Los países centrales se muestran preocupados por los
perjuicios del masivo uso de agrotóxicos. Sin embargo, la Argentina sigue
utilizando muchos de ellos, que se fabrican sólo para ser vendidos en países
periféricos. Ejemplo de ello son todos los insecticidas organofosforados
(clorpirifós y otros) y el endosulfán, prohibidos en Europa y Estados Unidos.
Los monocultivos con semillas transgénicas son la base del
sistema agroindustrial de la Argentina. El consumo
de agrotóxicos no deja de crecer. Hace 20 años usábamos 30 millones de litros
de venenos; hoy consumimos 340 millones, mientras que la superficie sembrada
sólo aumento un 55 por ciento.
Hace 15 años, se usaban dos o tres litros de glifosato por
hectárea. Como la naturaleza se defiende, surgen insectos y plantas resistentes
que requieren más dosis y productos más tóxicos, y hoy se fumiga con más de
ocho litros y agregan otros herbicidas más tóxicos.
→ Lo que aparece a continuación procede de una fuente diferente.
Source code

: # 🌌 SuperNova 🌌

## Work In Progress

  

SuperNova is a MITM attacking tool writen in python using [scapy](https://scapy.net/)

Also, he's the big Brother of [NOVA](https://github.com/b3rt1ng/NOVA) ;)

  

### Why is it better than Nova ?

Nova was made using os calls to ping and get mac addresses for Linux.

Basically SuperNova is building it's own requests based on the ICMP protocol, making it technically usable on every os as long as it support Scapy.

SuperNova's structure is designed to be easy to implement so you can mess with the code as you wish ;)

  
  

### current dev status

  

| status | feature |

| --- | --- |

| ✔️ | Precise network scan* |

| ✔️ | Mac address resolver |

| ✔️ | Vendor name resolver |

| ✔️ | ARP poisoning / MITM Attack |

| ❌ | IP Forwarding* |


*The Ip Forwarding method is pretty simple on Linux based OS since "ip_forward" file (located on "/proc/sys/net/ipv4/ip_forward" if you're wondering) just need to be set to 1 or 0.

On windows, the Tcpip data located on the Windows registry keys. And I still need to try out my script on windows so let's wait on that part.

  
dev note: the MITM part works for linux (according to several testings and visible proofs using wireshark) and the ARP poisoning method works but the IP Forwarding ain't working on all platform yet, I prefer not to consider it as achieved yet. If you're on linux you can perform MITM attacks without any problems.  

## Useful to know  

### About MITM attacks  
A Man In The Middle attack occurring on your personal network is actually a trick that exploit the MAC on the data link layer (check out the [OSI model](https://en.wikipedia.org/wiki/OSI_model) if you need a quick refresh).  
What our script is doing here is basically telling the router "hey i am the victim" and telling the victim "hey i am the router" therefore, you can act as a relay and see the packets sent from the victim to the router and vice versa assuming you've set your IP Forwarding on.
Muchos países, presionados por la opinión pública, controlan
seriamente el uso de estos venenos. Incluso países como Holanda, Dinamarca o
Suecia, tienen programas para disminuir en un 30 por ciento el uso de
agrotóxicos al cabo de tres años.
Nosotros, por el contrario, aumentamos año a año en forma geométrica
la cantidad de venenos que esparcimos en áreas donde viven más de 12 millones
de personas que reclaman por cánceres, malformaciones y otros padecimientos
generados por las fumigaciones.
Se dice que sin estos químicos no podríamos sostener los
volúmenes de producción actuales. Pero esto no coincide con datos científicos
que demuestran que la producción transgénica no rinde más que la tradicional y
que mucho del aumento de la producción se explica por técnicas originarias de
la agricultura orgánica
(Gurian-Sherman 2009).
Se dice también que es necesario producir alimentos a
cualquier costo, porque “el mundo tiene hambre”; sin embargo, la Organización Mundial
de la Salud (OMS) alerta
por mil millones de hambrientos, pero también por 1.500 millones de obesos y la Organización para la Agricultura y la Alimentación (FAO)
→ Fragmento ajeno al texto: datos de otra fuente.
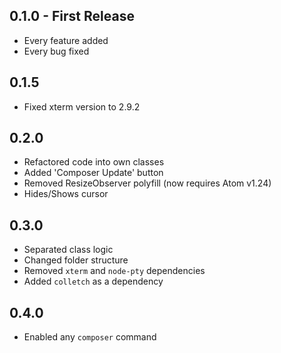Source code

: ## 0.1.0 - First Release
* Every feature added
* Every bug fixed

## 0.1.5
* Fixed xterm version to 2.9.2

## 0.2.0
* Refactored code into own classes
* Added 'Composer Update' button
* Removed ResizeObserver polyfill (now requires Atom v1.24)
* Hides/Shows cursor

## 0.3.0
* Separated class logic
* Changed folder structure
* Removed `xterm` and `node-pty` dependencies
* Added `colletch` as a dependency

## 0.4.0
* Enabled any `composer` command

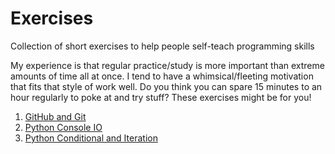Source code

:# Exercises
Collection of short exercises to help people self-teach programming skills

My experience is that regular practice/study is more important than extreme amounts of time all at once. I tend to have a whimsical/fleeting motivation that fits that style of work well. Do you think you can spare 15 minutes to an hour regularly to poke at and try stuff? These exercises might be for you!

1. [GitHub and Git](1_github_and_git.md)
2. [Python Console IO]([2_python_console_io.md])
3. [Python Conditional and Iteration](3_python_conditional_and_iteration.md)
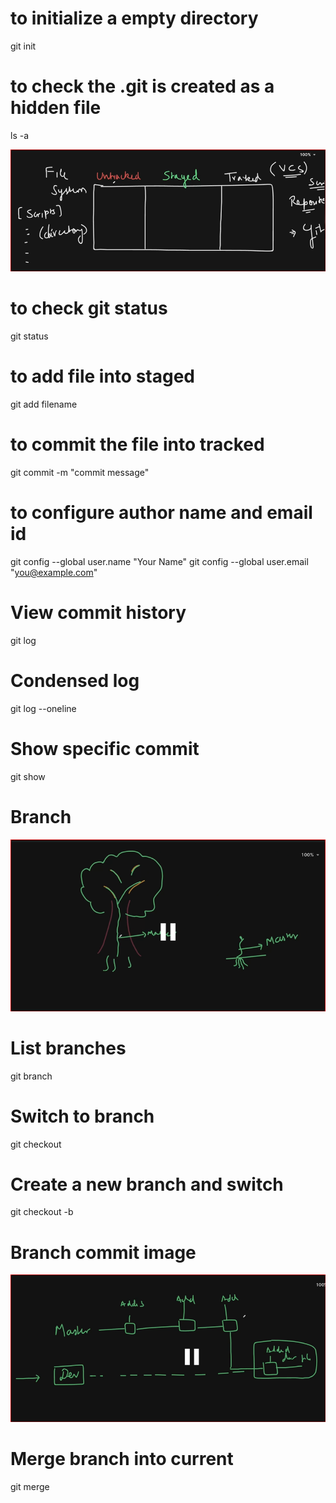 # to initialize a empty directory
git init

# to check the .git is created as a hidden file
ls -a 

![alt text](image.png)

# to check git status
git status

# to add file into staged
git add filename

# to commit the file into tracked
git commit -m "commit message"

# to configure author name and email id
git config --global user.name "Your Name"
git config --global user.email "you@example.com"

# View commit history
git log                     

# Condensed log
git log --oneline           

# Show specific commit
git show <commit>           

# Branch 
![alt text](image-2.png)

# List branches
git branch

# Switch to branch
git checkout <name>

# Create a new branch and switch
git checkout -b <name>

# Branch commit image
![alt text](image-1.png)

# Merge branch into current
git merge <branch>         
denuncia que 1.300 millones de alimentos ya elaborados son botados al tacho de
basura cada año, de los que podrían comer 2.600 millones de personas. Parece
que el hambre no es por falta de alimento sino por falta de equidad.
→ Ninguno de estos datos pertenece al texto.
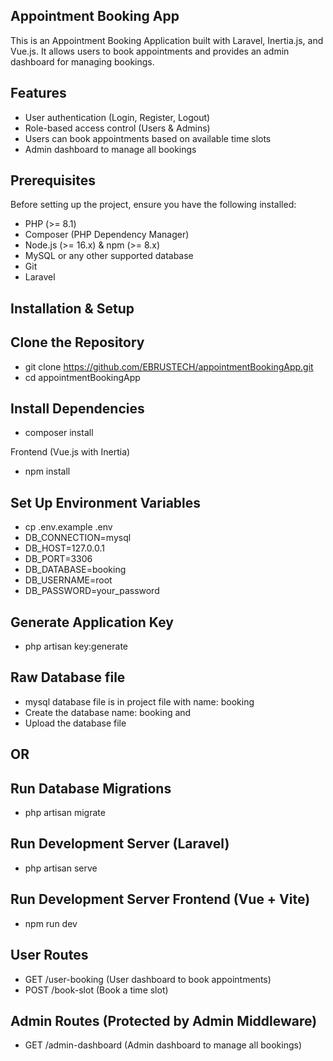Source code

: ## Appointment Booking App

This is an Appointment Booking Application built with Laravel, Inertia.js, and Vue.js. It allows users to book appointments and provides an admin dashboard for managing bookings.

## Features

- User authentication (Login, Register, Logout)
- Role-based access control (Users & Admins)
- Users can book appointments based on available time slots
- Admin dashboard to manage all bookings

## Prerequisites
Before setting up the project, ensure you have the following installed:
- PHP (>= 8.1)
- Composer (PHP Dependency Manager)
- Node.js (>= 16.x) & npm (>= 8.x)
- MySQL or any other supported database
- Git
- Laravel 

## Installation & Setup

## Clone the Repository
- git clone https://github.com/EBRUSTECH/appointmentBookingApp.git
- cd appointmentBookingApp

##  Install Dependencies
- composer install

Frontend (Vue.js with Inertia)
- npm install

## Set Up Environment Variables
- cp .env.example .env
- DB_CONNECTION=mysql
- DB_HOST=127.0.0.1
- DB_PORT=3306
- DB_DATABASE=booking
- DB_USERNAME=root
- DB_PASSWORD=your_password


## Generate Application Key
- php artisan key:generate

## Raw Database file
- mysql database file is in project file with name: booking
- Create the database name: booking and
- Upload the database file

 ## OR
 
## Run Database Migrations
- php artisan migrate

## Run Development Server (Laravel)
- php artisan serve

## Run Development Server Frontend (Vue + Vite)
- npm run dev

## User Routes
- GET	/user-booking	(User dashboard to book appointments)
- POST	/book-slot	(Book a time slot)

## Admin Routes (Protected by Admin Middleware)
- GET	/admin-dashboard	(Admin dashboard to manage all bookings)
Más allá de estas polémicas, desde el área de la Salud queremos
alertar que la Argentina es uno
de los países con mayor utilización de agrotóxicos; que estos venenos dañan la
salud de los trabajadores rurales, los productores y las poblaciones de
campesinos y originarios vecinos de los campos cultivados y que perjudican la
naturaleza y su biodiversidad.
Nuestra sociedad, fascinada por el enorme beneficio
coyuntural del precio de nuestros granos, debe equilibrar las necesidades
productivas con los derechos a la salud y al ambiente
sano. El Gobierno nacional tiene una actitud negligente y fomenta un sistema de
producción que rinde tres mil millones de dólares por agrotóxicos a empresas
multinacionales, sin valorar los perjuicios a la salud.
Habría que crear un área de ambiente y salud para controlar
uso y efectos de agrotóxicos y desplazar de esa función a un Servicio Nacional
de Sanidad y Calidad Agroalimentaria (Senasa) gestionado por el Estado,
entidades rurales y cámaras de agroquímicos.